Língua de epopeia e de amor, ainda e sempre a mesma, de Garrett a Castro Alves; de Herculano a Machado de Assis; de João de Deus a Bilac; de Camilo a Rui Barbosa...

III

Seria interminável a lista dos brasileiros ilustres que comungam nesta aspiração ao lado de muitos dos mais insignes escritores portugueses, de que me permito apenas lembrar, para só falar dos mortos: Malheiro Dias, o empreendedor desse monumento bibliográfico, a História da Colonização Portuguesa no Brasil, que ao estreitamento das relações luso-brasileiras dedicou uma vida infatigável; Alberto de Oliveira, que carinhosamente designava o Brasil de «outra banda de Portugal», vendo na sua lusitanidade a garantia de persistência diferenciada, não só territorial, mas moral e histórica 10; Ricardo Jorge, defensor acérrimo do que chamava brasilismo, o culto e o amor das cousas do Brasil 11; Sampaio Bruno, em cujo entender-constituía «verdadeiro serviço público» tornar o Brasil conhecido dos portugueses 12; e Manuel de Sousa Pinto, que desenvolveu labor inesquecível na sua cátedra de Estudos brasileiros 13, escrevendo a par disso monografias de mérito sobre a literatura do Brasil, considerado por ele «o segundo Portugal, o maior e o melhor presente que nos deu o destino, admiravelmente servido pela nossa ciência náutica» 14.
Acto de inteira justiça representa assim enaltecer entusiasticamente como acontecimento dos mais notáveis e patrióticos, expressão máxima de uma política clarividente, o Acordo estabelecido.
Constituo título de glória imorredoura para todos que de algum modo por ele se esforçaram15 e muito em particular para o estadista sem par, orgulho não apenas da sua Pátria mas da comunidade cristã, o Presidente do Conselho e Ministro dos Negócios Estrangeiros do Governo Português, Senhor Doutor Oliveira Salazar, também um clássico da linguagem pela elegância e correcção da forma de todos os seus escritos.
E, como remate, permitimo-nos recordar os versos de António Ferreira, que eles não perderam a actualidade e traduzem o sentir unânime da Câmara e certamente de todos os portugueses cultos:

Floresça, fale, cante, ouça-se e viva
A portuguesa língua, e já onde fôr,
Senhora vá de si, soberba e altiva!
Se até aqui esteve baixa e sem louvor,
Culpa é dos que a mal exercitaram.
Esquecimento nosso e desamor.

Pelo exposto, a Câmara Corporativa é de parecer que deve ser aprovada a proposta de lei referida.

Palácio de S. Bento, 6 de Fevereiro de 1944.

Domingos Fezas Vital.
João Serras e Silva.
José Gabriel Pinto Coelho.
Marcelo José das Neves Alves Caetano.
Gustavo Cordeiro Ramos, relator.

9 O Mundo que o português criou, Rio de Janeiro, pp. 41 e 45.
10 Artigo na Atlântida, ano I, n.° 3, de 15 de Janeiro de 1910, pp. 201-204.
11 Brasil!
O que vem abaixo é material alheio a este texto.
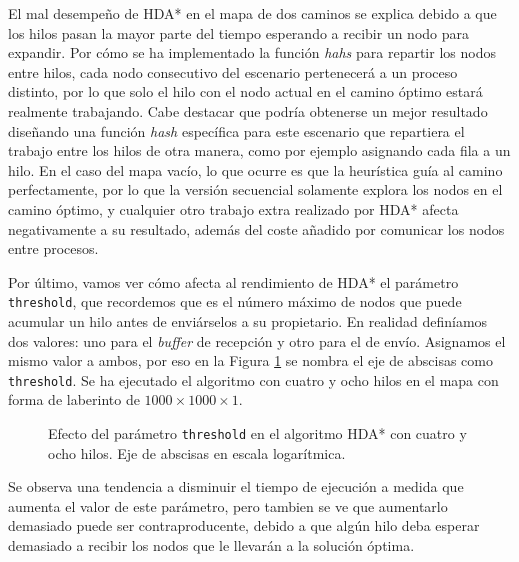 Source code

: \documentclass[a4paper,12pt]{article}
\begin{document}
El mal desempeño de HDA* en el mapa de dos caminos se explica debido a que los hilos pasan la mayor parte del tiempo esperando a recibir un nodo para expandir. Por cómo se ha implementado la función \textit{hahs} para repartir los nodos entre hilos, cada nodo consecutivo del escenario pertenecerá a un proceso distinto, por lo que solo el hilo con el nodo actual en el camino óptimo estará realmente trabajando. Cabe destacar que podría obtenerse un mejor resultado diseñando una función \textit{hash} específica para este escenario que repartiera el trabajo entre los hilos de otra manera, como por ejemplo asignando cada fila a un hilo. En el caso del mapa vacío, lo que ocurre es que la heurística guía al camino perfectamente, por lo que la versión secuencial solamente explora los nodos en el camino óptimo, y cualquier otro trabajo extra realizado por HDA* afecta negativamente a su resultado, además del coste añadido por comunicar los nodos entre procesos.

Por último, vamos ver cómo afecta al rendimiento de HDA* el parámetro \verb|threshold|, que recordemos que es el número máximo de nodos que puede acumular un hilo antes de enviárselos a su propietario. En realidad definíamos dos valores: uno para el \textit{buffer} de recepción y otro para el de envío. Asignamos el mismo valor a ambos, por eso en la Figura \ref{fig:threshold} se nombra el eje de abscisas como \verb|threshold|. Se ha ejecutado el algoritmo con cuatro y ocho hilos en el mapa con forma de laberinto de $1000 \times 1000 \times 1$.

\begin{figure}[H]
    \centering
    \begin{subfigure}[b]{0.49\textwidth}
        
    \end{subfigure}
    \hfill
    \begin{subfigure}[b]{0.49\textwidth}
        
    \end{subfigure}

    \caption{Efecto del parámetro \texttt{threshold} en el algoritmo HDA* con cuatro y ocho hilos. Eje de abscisas en escala logarítmica.}
    \label{fig:threshold}
\end{figure}

Se observa una tendencia a disminuir el tiempo de ejecución a medida que aumenta el valor de este parámetro, pero tambien se ve que aumentarlo demasiado puede ser contraproducente, debido a que algún hilo deba esperar demasiado a recibir los nodos que le llevarán a la solución óptima.
\end{document}
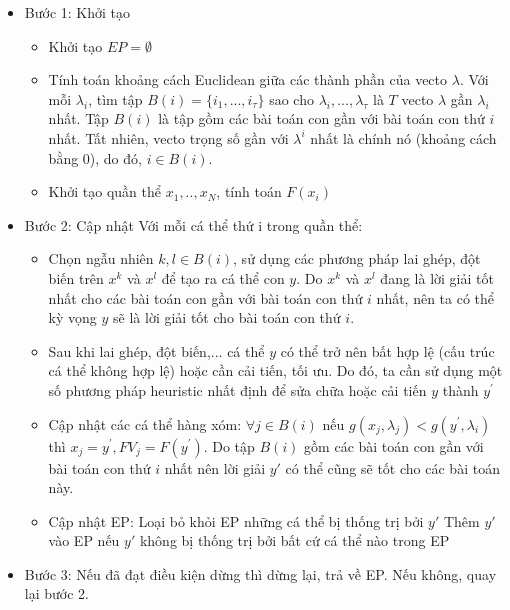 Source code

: \documentclass{article}
\begin{document}
\begin{itemize}
    \item Bước 1: Khởi tạo
    \begin{itemize}
        \item Khởi tạo $EP = \emptyset$
        \item Tính toán khoảng cách Euclidean giữa các thành phần của vecto $\lambda$. Với mỗi $\lambda_i$, tìm tập $B(i) = \{i_1,..., i_\tau\} $ sao cho $\lambda_i,..., \lambda_\tau$ là $T$ vecto $\lambda$ gần $\lambda_i$ nhất. Tập $B(i)$ là tập gồm các bài toán con gần với bài toán con thứ $i$ nhất. Tất nhiên, vecto trọng số gần với $\lambda^i$ nhất là chính nó (khoảng cách bằng $0$), do đó, $i \in B(i)$. 
        \item Khởi tạo quần thể $x_1,.., x_N$, tính toán $F(x_i)$
    \end{itemize}
    \item Bước 2: Cập nhật
    Với mỗi cá thể thứ i trong quần thể:
    \begin{itemize}
        \item Chọn ngẫu nhiên $k, l \in B(i)$, sử dụng các phương pháp lai ghép, đột biến trên $x^k$ và $x^l$ để tạo ra cá thể con $y$. Do $x^k$ và $x^l$ đang là lời giải tốt nhất cho các bài toán con gần với bài toán con thứ $i$ nhất, nên ta có thể kỳ vọng $y$ sẽ là lời giải tốt cho bài toán con thứ $i$.
        \item Sau khi lai ghép, đột biến,... cá thể $y$ có thể trở nên bất hợp lệ (cấu trúc cá thể không hợp lệ) hoặc cần cải tiến, tối ưu. Do đó, ta cần sử dụng một số phương pháp heuristic nhất định để sửa chữa hoặc cải tiến $y$ thành  $y^{'}$
        \item Cập nhật các cá thể hàng xóm: $\forall j \in B(i) \text{ nếu } g(x_j, \lambda_j) < g(y^{'}, \lambda_i)$ thì $x_j = y^{'}, FV_j = F(y^{'})$. Do tập $B(i)$ gồm các bài toán con gần với bài toán con thứ $i$ nhất nên lời giải $y{'}$ có thể cũng sẽ tốt cho các bài toán này.
        \item Cập nhật EP: 
        \newline Loại bỏ khỏi EP những cá thể bị thống trị bởi $y{'}$
        \newline Thêm $y{'}$ vào EP nếu $y{'}$ không bị thống trị bởi bất cứ cá thể nào trong EP
    \end{itemize}
    \item Bước 3: Nếu đã đạt điều kiện dừng thì dừng lại, trả về EP. Nếu không, quay lại bước 2.
\end{itemize}
\end{document}
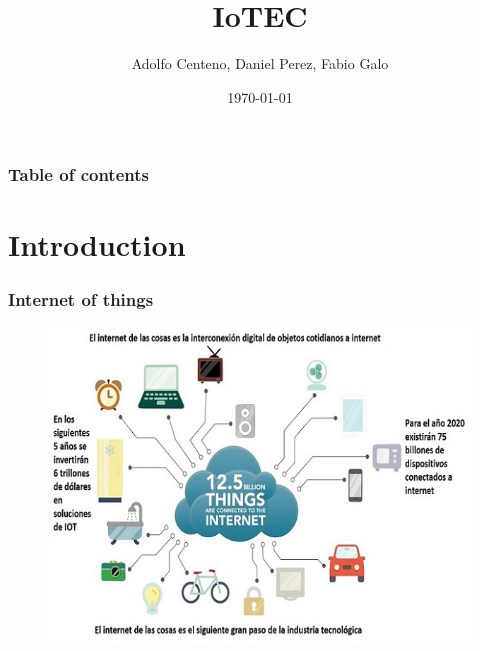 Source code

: \documentclass{beamer}
\begin{document}
\title{IoTEC}  
\author{Adolfo Centeno, Daniel Perez, Fabio Galo}
\date{\today} 

\begin{frame}
\titlepage
\end{frame}

\begin{frame}\frametitle{Table of contents}\tableofcontents
\end{frame} 


\section{Introduction} 

\begin{frame}\frametitle{Internet of things} 


\begin{figure}
\includegraphics[scale=0.9]{iot} 
\end{figure}




\end{frame}
\end{document}
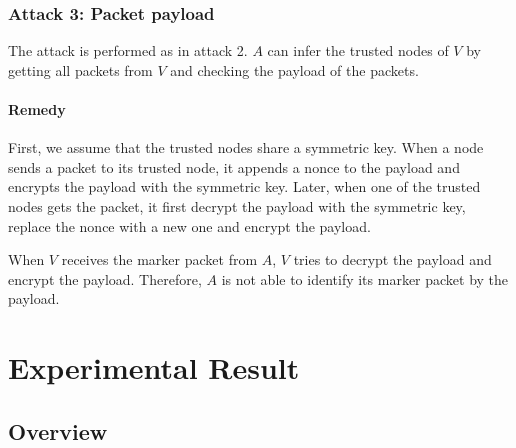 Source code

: \documentclass[11pt]{article}
\begin{document}
\subsubsection{Attack 3: Packet payload}
The attack is performed as in attack 2. 
$A$ can infer the trusted nodes of $V$ by getting all packets from $V$ and checking the payload of the packets. 


\paragraph{Remedy}
First, we assume that the trusted nodes share a symmetric key.
When a node sends a packet to its trusted node, it appends a nonce to the payload and encrypts the payload  with the symmetric key. 
Later, when one of the trusted nodes gets the packet, it first decrypt the payload with the symmetric key, replace the nonce with a new one and encrypt the payload. 

When $V$ receives the marker packet from $A$, $V$ tries to decrypt the payload and encrypt the payload.  
Therefore, $A$ is not able to identify its marker packet by the payload.




\section{Experimental Result}
\subsection{Overview}
\end{document}
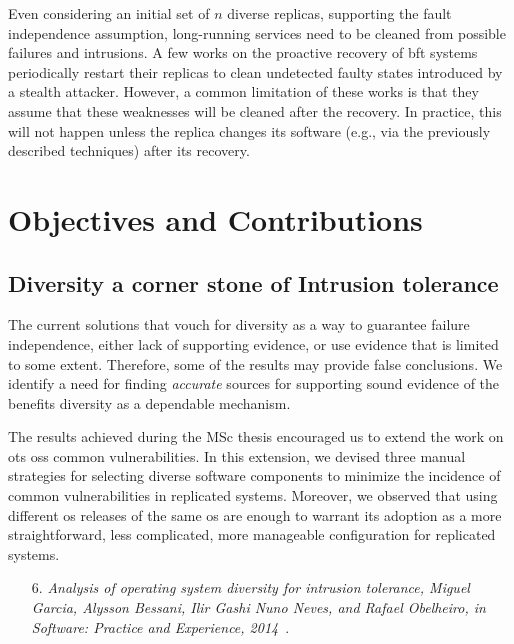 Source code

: Even considering an initial set of $n$ diverse replicas, supporting the fault independence assumption, long-running services need to be cleaned from possible failures and intrusions.
A few works on the proactive recovery of \gls{bft} systems~\cite{Castro:2002,Sousa:2010,Roeder:2010,Platania:2014,Distler:2011} periodically restart their replicas to clean undetected faulty states introduced by a stealth attacker. 
However, a common limitation of these works is that they assume that these weaknesses will be cleaned after the recovery.
In practice, this will not happen unless the replica changes its software (e.g., via the previously described techniques) after its recovery.



\section{Objectives and Contributions}


\subsection*{Diversity a corner stone of Intrusion tolerance}
The current solutions that vouch for diversity as a way to guarantee failure independence, either lack of supporting evidence, or use evidence that is limited to some extent.
Therefore, some of the results may provide false conclusions.
We identify a need for finding \emph{accurate} sources for supporting sound evidence of the benefits diversity as a dependable mechanism.


The results achieved during the MSc thesis encouraged us to extend the work on \gls{ots} \glspl{os} common vulnerabilities.
In this extension, we devised three manual strategies for selecting diverse software components to minimize the incidence of common vulnerabilities in replicated systems.
Moreover, we observed that using different \gls{os} releases of the same \gls{os} are enough to warrant its adoption as a more straightforward, less complicated, more manageable configuration for replicated systems.

\begin{enumerate}
\item[6.] \emph{Analysis of operating system diversity for intrusion tolerance, Miguel Garcia, Alysson Bessani, Ilir Gashi Nuno Neves, and Rafael Obelheiro, in Software: Practice and Experience, 2014}~\cite{Garcia:2014}.
\end{enumerate}



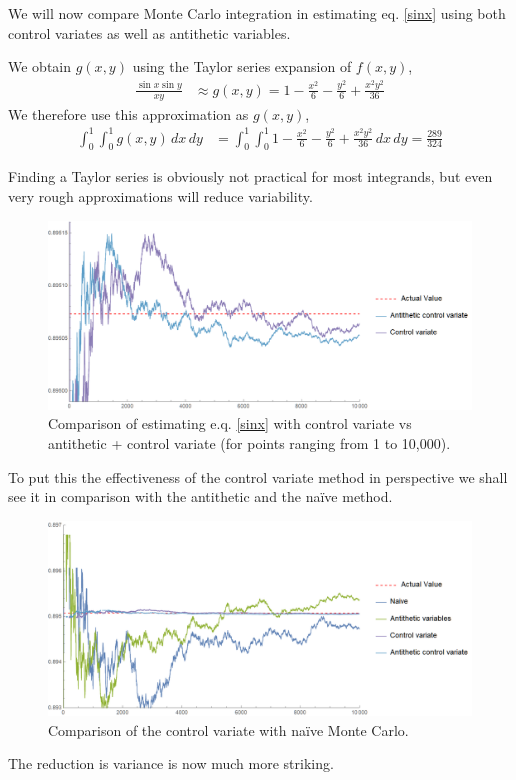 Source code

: \documentclass[12pt]{article}
\numberwithin{equation}{section}
\begin{document}
\par We will now compare Monte Carlo integration in estimating eq. \ref{sinx} using both control variates as well as antithetic variables.
\par We obtain $g(x,y)$ using the Taylor series expansion of $f(x,y)$, 
\begin{align*}
    \frac{\sin x \sin y}{xy}&\approx g(x,y) = 1-\frac{x^2}{6}-\frac{y^2}{6}+\frac{x^2 y^2}{36}
\end{align*}
We therefore use this approximation as $g(x,y)$,
\begin{align}
    \int_0^1 \int_0^1 g(x, y)\, dx\, dy&=\int_0^1 \int_0^1 1-\frac{x^2}{6}-\frac{y^2}{6}+\frac{x^2 y^2}{36}\, dx\, dy= \frac{289}{324}
\end{align}
\par Finding a Taylor series is obviously not practical for most integrands, but even very rough approximations will reduce variability.
\begin{figure}[!htb]
    \centering
    \includegraphics[width=12cm]{Images/controlvariate.png}
    \caption{Comparison of estimating e.q. \ref{sinx} with control variate vs antithetic + control variate (for points ranging from 1 to 10,000).}
    \label{fig:controlvariate}
\end{figure}
\FloatBarrier
\par To put this the effectiveness of the control variate method in perspective we shall see it in comparison with the antithetic and the naïve method.

\begin{figure}[!htb]
    \centering
    \includegraphics[width=12cm]{Images/controlvsnaiveanti.png}
    \caption{Comparison of the control variate with naïve Monte Carlo.}
    \label{fig:controlvsnaivevariate}
\end{figure}
\par The reduction is variance is now much more striking.
\end{document}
Brasil!, 1.ª ed., Lisboa, Empresa Literária Fluminense, p. 18.
12 O Brasil mental.
13 A iniciativa da fundação, na Faculdade de Letras de Lisboa, de uma cadeira de estudos brasileiros, instituída por decreto de 12 de Junho de 1916, cabe ao saudoso escritor e diplomata Dr. Alberto de Oliveira, que a preconizou acaloradamente na Academia das Ciências de Lisboa e na Academia Brasileira de Letras. O relator da respectiva proposta de lei na Câmara dos Deputados foi o Sr. Dr. João de Barros, «galhardo paladino da chamada aproximação luso-brasileira», como a esse escritor se refere justamente o Prof. Sousa Pinto.
14 Língua minha gentil. Aillaud e Bertrand, 1924, pp. 8-9.
15 De elementar justiça será acentuar que não se teria podido chegar a resultados tam decisivos sem a reforma ortográfica de 11 de Setembro de 1911, a qual veio pôr termo à anarquia existente.
Recordemos com gratidão os inestimáveis serviços prestados a este respeito, sobretudo pelo notabilíssimo filólogo Gonçalves Viana com os seus trabalhos e em especial com o Vocabulário Ortográfico.